§ EXERCISE BRIEF:
The answer should be an exact repeat of the stretch of material below from the line containing "Among the several" through the line containing "that smoothly interpolate".

§ RAW DATA:
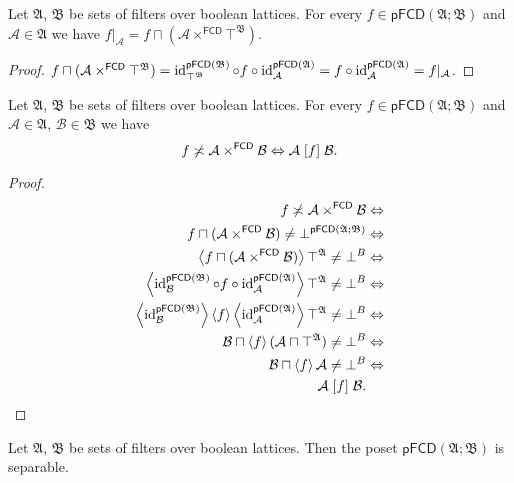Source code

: \begin{cor}
Let $\mathfrak{A}$, $\mathfrak{B}$ be sets of filters over boolean
lattices. For every $f\in\mathsf{pFCD}(\mathfrak{A};\mathfrak{B})$
and $\mathcal{A}\in\mathfrak{A}$ we have $f|_{\mathcal{A}}=f\sqcap(\mathcal{A}\times^{\mathsf{FCD}}\top^{\mathfrak{B}})$.\end{cor}
\begin{proof}
$\text{\ensuremath{f\sqcap(\mathcal{A}\times^{\mathsf{FCD}}\top^{\mathfrak{B}})}}=\operatorname{id}_{\top^{\mathfrak{B}}}^{\mathsf{pFCD}(\mathfrak{B})}\circ f\circ\operatorname{id}_{\mathcal{A}}^{\mathsf{pFCD}(\mathfrak{A})}=f\circ\operatorname{id}_{\mathcal{A}}^{\mathsf{pFCD}(\mathfrak{A})}=f|_{\mathcal{A}}$.\end{proof}
\begin{cor}
\label{pf-intr-prod}Let $\mathfrak{A}$, $\mathfrak{B}$ be sets
of filters over boolean lattices. For every $f\in\mathsf{pFCD}(\mathfrak{A};\mathfrak{B})$
and $\mathcal{A}\in\mathfrak{A}$, $\mathcal{B}\in\mathfrak{B}$ we
have
\[
f\not\asymp\mathcal{A}\times^{\mathsf{FCD}}\mathcal{B}\Leftrightarrow\mathcal{A}\mathrel{\left[f\right]}\mathcal{B}.
\]
\end{cor}
\begin{proof}
~
\begin{align*}
f\not\asymp\mathcal{A}\times^{\mathsf{FCD}}\mathcal{B} & \Leftrightarrow\\
f\sqcap(\mathcal{A}\times^{\mathsf{FCD}}\mathcal{B})\ne\bot^{\mathsf{pFCD}(\mathfrak{A};\mathfrak{B})} & \Leftrightarrow\\
\left\langle f\sqcap(\mathcal{A}\times^{\mathsf{FCD}}\mathcal{B})\right\rangle\top^{\mathfrak{A}}\ne\bot^{B} & \Leftrightarrow\\
\left\langle \operatorname{id}_{\mathcal{B}}^{\mathsf{pFCD}(\mathfrak{B})}\circ f\circ\operatorname{id}_{\mathcal{A}}^{\mathsf{pFCD}(\mathfrak{A})}\right\rangle\top^{\mathfrak{A}}\ne\bot^{B} & \Leftrightarrow\\
\left\langle \operatorname{id}_{\mathcal{B}}^{\mathsf{pFCD}(\mathfrak{B})}\right\rangle\left\langle f\right\rangle\left\langle \operatorname{id}_{\mathcal{A}}^{\mathsf{pFCD}(\mathfrak{A})}\right\rangle\top^{\mathfrak{A}}\ne\bot^{B} & \Leftrightarrow\\
\mathcal{B}\sqcap\left\langle f\right\rangle(\mathcal{A}\sqcap\top^{\mathfrak{A}})\ne\bot^{B} & \Leftrightarrow\\
\mathcal{B}\sqcap\left\langle f\right\rangle\mathcal{A}\ne\bot^{B} & \Leftrightarrow\\
\mathcal{A}\mathrel{\left[f\right]}\mathcal{B}.
\end{align*}
\end{proof}
\begin{thm}
Let $\mathfrak{A}$, $\mathfrak{B}$ be sets of filters over boolean
lattices. Then the poset $\mathsf{pFCD}(\mathfrak{A};\mathfrak{B})$
is separable.\end{thm}
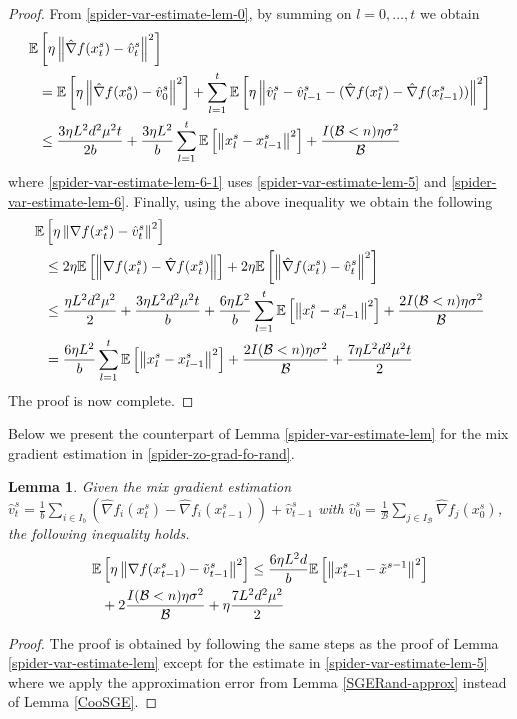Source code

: \documentclass[iicol,sn-basic]{sn-jnl}
\theoremstyle{thmstyleone}%
\theoremstyle{thmstyletwo}%
\theoremstyle{thmstylethree}%
\newcommand*{\E}{\mathbb{E}}
\newcommand{\norm}[1]{\left\lVert#1\right\rVert}
\newtheorem{lemma}[theorem]{Lemma}
\begin{document}
\begin{proof}
From \eqref{spider-var-estimate-lem-0},  by summing on $l = 0, \ldots, t$ we obtain
\begin{align}
  \E&\left[\eta\norm{\hat{\nabla} f(x_{t}^s)-{\hat{v}_{t}^s}}^2\right]\notag\\
  & = \notag\E\left[\eta\norm{\hat{\nabla} f(x_{0}^s)-{\hat{v}_{0}^s}}^2\right] + \sum_{l = 1 }^{t}\E\left[\eta\norm{\hat{v}_{l}^s-{\hat{v}_{l-1}^s} - (\hat{\nabla} f(x_{l}^s) - \hat{\nabla} f(x_{l-1}^s))}^2\right]\\
  & \leq \frac{3 \eta L^2 d^2 \mu^2 t}{2b} + \frac{3\eta L^2}{b} \sum_{l = 1}^{t} \E\left[\norm{x_{l}^s-{x}_{l-1}^s}^2\right] + \frac{I(\mathcal{B} < n)\eta \sigma ^2}{\mathcal{B}} \,\,\label{spider-var-estimate-lem-6-1} 
\end{align}
where \eqref{spider-var-estimate-lem-6-1} uses \eqref{spider-var-estimate-lem-5} and \eqref{spider-var-estimate-lem-6}. Finally, using the above inequality we obtain the following  
\begin{align}
  \E&\left[\eta\norm{{\nabla} f(x_{t}^s)-{\hat{v}_{t}^s}}^2\right]\notag\\
  & \leq 2\eta\E\left[\norm{\nabla f(x_{t}^s)-\hat{\nabla} f(x_{t}^s)}\right] + 2\eta\E\left[\norm{\hat{\nabla} f(x_{t}^s)-{\hat{v}_{t}^s}}^2\right]\notag\\
  & \leq \frac{\eta L^2 d^2 \mu^2}{2} + \frac{3 \eta L^2 d^2 \mu^2 t}{b} + \frac{6\eta L^2}{b} \sum_{l = 1}^{t} \E\left[\norm{x_{l}^s-{x}_{l-1}^s}^2\right] + \frac{2 I(\mathcal{B} < n)\eta \sigma ^2}{\mathcal{B}} \\
  & = \frac{6\eta L^2}{b} \sum_{l = 1}^{t} \E\left[\norm{x_{l}^s-{x}_{l-1}^s}^2\right] + \frac{2 I(\mathcal{B} < n)\eta \sigma ^2}{\mathcal{B}} + \frac{7\eta L^2 d^2 \mu^2 t}{2}
\end{align}
 The proof is now complete.
\end{proof}

Below we present the counterpart of Lemma \ref{spider-var-estimate-lem} for the mix gradient estimation in \eqref{spider-zo-grad-fo-rand}.
\begin{lemma}\label{spider-RandSGE-var-estimate-lem}
Given the mix gradient estimation $\hat{v}_{t}^s = \frac{1}{b} \sum_{i\in I_b}\left(\hat{\nabla} f_{i}(x_{t}^s)-\hat{\nabla} f_{i}({x}_{t-1}^s)\right)+\hat{v}_{t-1}^s$ with $\hat{v}_{0}^s = \frac{1}{\mathcal{B}} \sum_{j\in I_{\mathcal{B}}} \hat{\nabla} f_j (x_0^{s})$, the following inequality holds. 
\begin{align}
\E&\left[\eta\norm{\nabla f(x_{t-1}^s)-{\tilde{v}_{t-1}^s}}^2\right] \leq  \frac{6\eta L^2 d}{b}\E\left[\norm{x_{t-1}^s-\tilde{x}^{s-1}}^2\right]\notag\\
&+ 2\frac{I(\mathcal{B} < n)\eta \sigma ^2}{\mathcal{B}}+\eta \frac{7L^2 d^2 \mu^2}{2}
\end{align}
\end{lemma}
\begin{proof}
The proof is obtained by following the same steps as the proof of Lemma \ref{spider-var-estimate-lem} except for the estimate in \eqref{spider-var-estimate-lem-5} where we apply the approximation error from Lemma \ref{SGERand-approx} instead of Lemma \ref{CooSGE}. 
\end{proof}
\end{document}
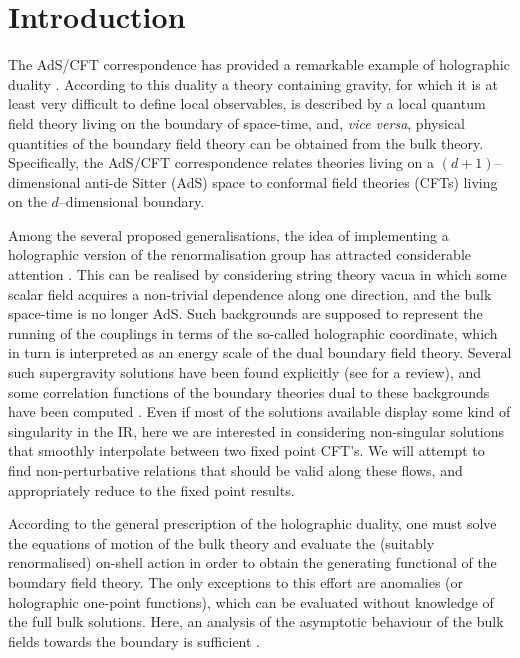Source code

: \documentclass[a4paper,12pt]{article}
\begin{document}
\section{Introduction}
\label{intro}
The AdS/CFT correspondence \cite{Maldacena98,Witten98-1,Gubser98-1} 
has provided a remarkable example of holographic duality
\cite{'tHooft93,Susskind95}. According to this duality a theory 
containing gravity, for which it is at least very 
difficult to define local
observables, is described by a local quantum field theory
living on the boundary of space-time, and, \emph{vice versa}, physical
quantities of the boundary field theory can be obtained from the
bulk theory. Specifically, the AdS/CFT correspondence relates 
theories living on a $(d+1)$--dimensional anti-de Sitter (AdS) space to
conformal field theories (CFTs) living on the $d$--dimensional boundary.

Among the several proposed generalisations, the idea of implementing a 
holographic version of the renormalisation group has attracted considerable 
attention
\cite{Akhmedov98,Balasubrasmanian99,Freedman99a,DeWolfe00a,Alvarez99,Anselmi00a,Bianchi00,Hambli00,Graham00,Warner00,Evans00}.
This can be realised by considering string theory vacua in which 
some scalar field acquires a non-trivial dependence along one
direction, and the bulk space-time is no longer AdS. 
Such backgrounds are supposed to represent the running of the
couplings in terms of the so-called holographic coordinate,
which in turn is interpreted as an energy scale of the dual boundary
field theory. Several such supergravity solutions have been found
explicitly \cite{Girardello99a,Freedman00b,Brandhuber99} (see \cite{Gubser00-1}
for a review), and some correlation functions of the boundary
theories dual to these backgrounds have been computed 
\cite{Chepelev99-1,Rashkov99-3,Anselmi00a,DeWolfe00a,Arutyunov00a,Bianchi00}.  
Even if most of the solutions available display some kind of singularity 
in the IR, here we are interested in considering non-singular solutions 
that smoothly interpolate between two fixed point CFT's. We will 
attempt to find non-perturbative relations that should be valid along
these flows, and appropriately reduce to the fixed point results. 



According to the general prescription of the holographic duality, one
must solve the equations of motion of the bulk theory and evaluate the
(suitably renormalised) on-shell action in order to obtain the 
generating functional of the boundary field theory. The only
exceptions to this effort are anomalies (or holographic one-point
functions), which can be evaluated without knowledge of the full bulk
solutions. Here, an analysis of the asymptotic behaviour of
the bulk fields towards the boundary is sufficient
\cite{Henningson98-2,deHaro00a,Schwimmer:2000cu,Manvelyan01}.
\end{document}
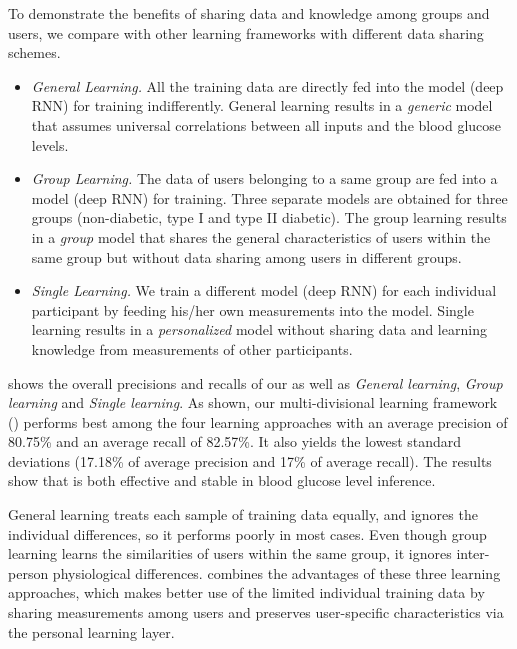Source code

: To demonstrate the benefits of sharing data and knowledge among groups and users, we compare \modelname with other learning frameworks with different data sharing schemes.
\begin{itemize}
  \item \emph{General Learning.}
  All the training data are directly fed into the model (\ie deep RNN) for training indifferently.
  General learning results in a \emph{generic} model that assumes universal correlations between all inputs and the blood glucose levels.
  \item \emph{Group Learning.}
  The data of users belonging to a same group are fed into a model (\ie deep RNN) for training.
  Three separate models are obtained for three groups (\ie non-diabetic, type I and type II diabetic).
  The group learning results in a \emph{group} model that shares the general characteristics of users within the same group but without data sharing among users in different groups.
  \item \emph{Single Learning.}
  We train a different model (\ie deep RNN) for each individual participant by feeding his/her own measurements into the model.
  Single learning results in a \emph{personalized} model without sharing data and learning knowledge from measurements of other participants.
\end{itemize}

 shows the overall precisions and recalls of our \modelname as well as \emph{General learning}, \emph{Group learning} and \emph{Single learning}.
As shown, our multi-divisional learning framework (\modelname) performs best among the four learning approaches with an average precision of 80.75\% and an average recall of 82.57\%.
It also yields the lowest standard deviations (17.18\% of average precision and 17\% of average recall).
The results show that \modelname is both effective and stable in blood glucose level inference.

General learning treats each sample of training data equally, and ignores the individual differences, so it performs poorly in most cases.
Even though group learning learns the similarities of users within the same group, it ignores inter-person physiological differences.
\modelname combines the advantages of these three learning approaches, which makes better use of the limited individual training data by sharing measurements among users and preserves user-specific characteristics via the personal learning layer.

§ OUTPUT FOR THIS EXERCISE:
Among the several proposed generalisations, the idea of implementing a 
holographic version of the renormalisation group has attracted considerable 
attention
\cite{Akhmedov98,Balasubrasmanian99,Freedman99a,DeWolfe00a,Alvarez99,Anselmi00a,Bianchi00,Hambli00,Graham00,Warner00,Evans00}.
This can be realised by considering string theory vacua in which 
some scalar field acquires a non-trivial dependence along one
direction, and the bulk space-time is no longer AdS. 
Such backgrounds are supposed to represent the running of the
couplings in terms of the so-called holographic coordinate,
which in turn is interpreted as an energy scale of the dual boundary
field theory. Several such supergravity solutions have been found
explicitly \cite{Girardello99a,Freedman00b,Brandhuber99} (see \cite{Gubser00-1}
for a review), and some correlation functions of the boundary
theories dual to these backgrounds have been computed 
\cite{Chepelev99-1,Rashkov99-3,Anselmi00a,DeWolfe00a,Arutyunov00a,Bianchi00}.  
Even if most of the solutions available display some kind of singularity 
in the IR, here we are interested in considering non-singular solutions 
that smoothly interpolate between two fixed point CFT's. We will 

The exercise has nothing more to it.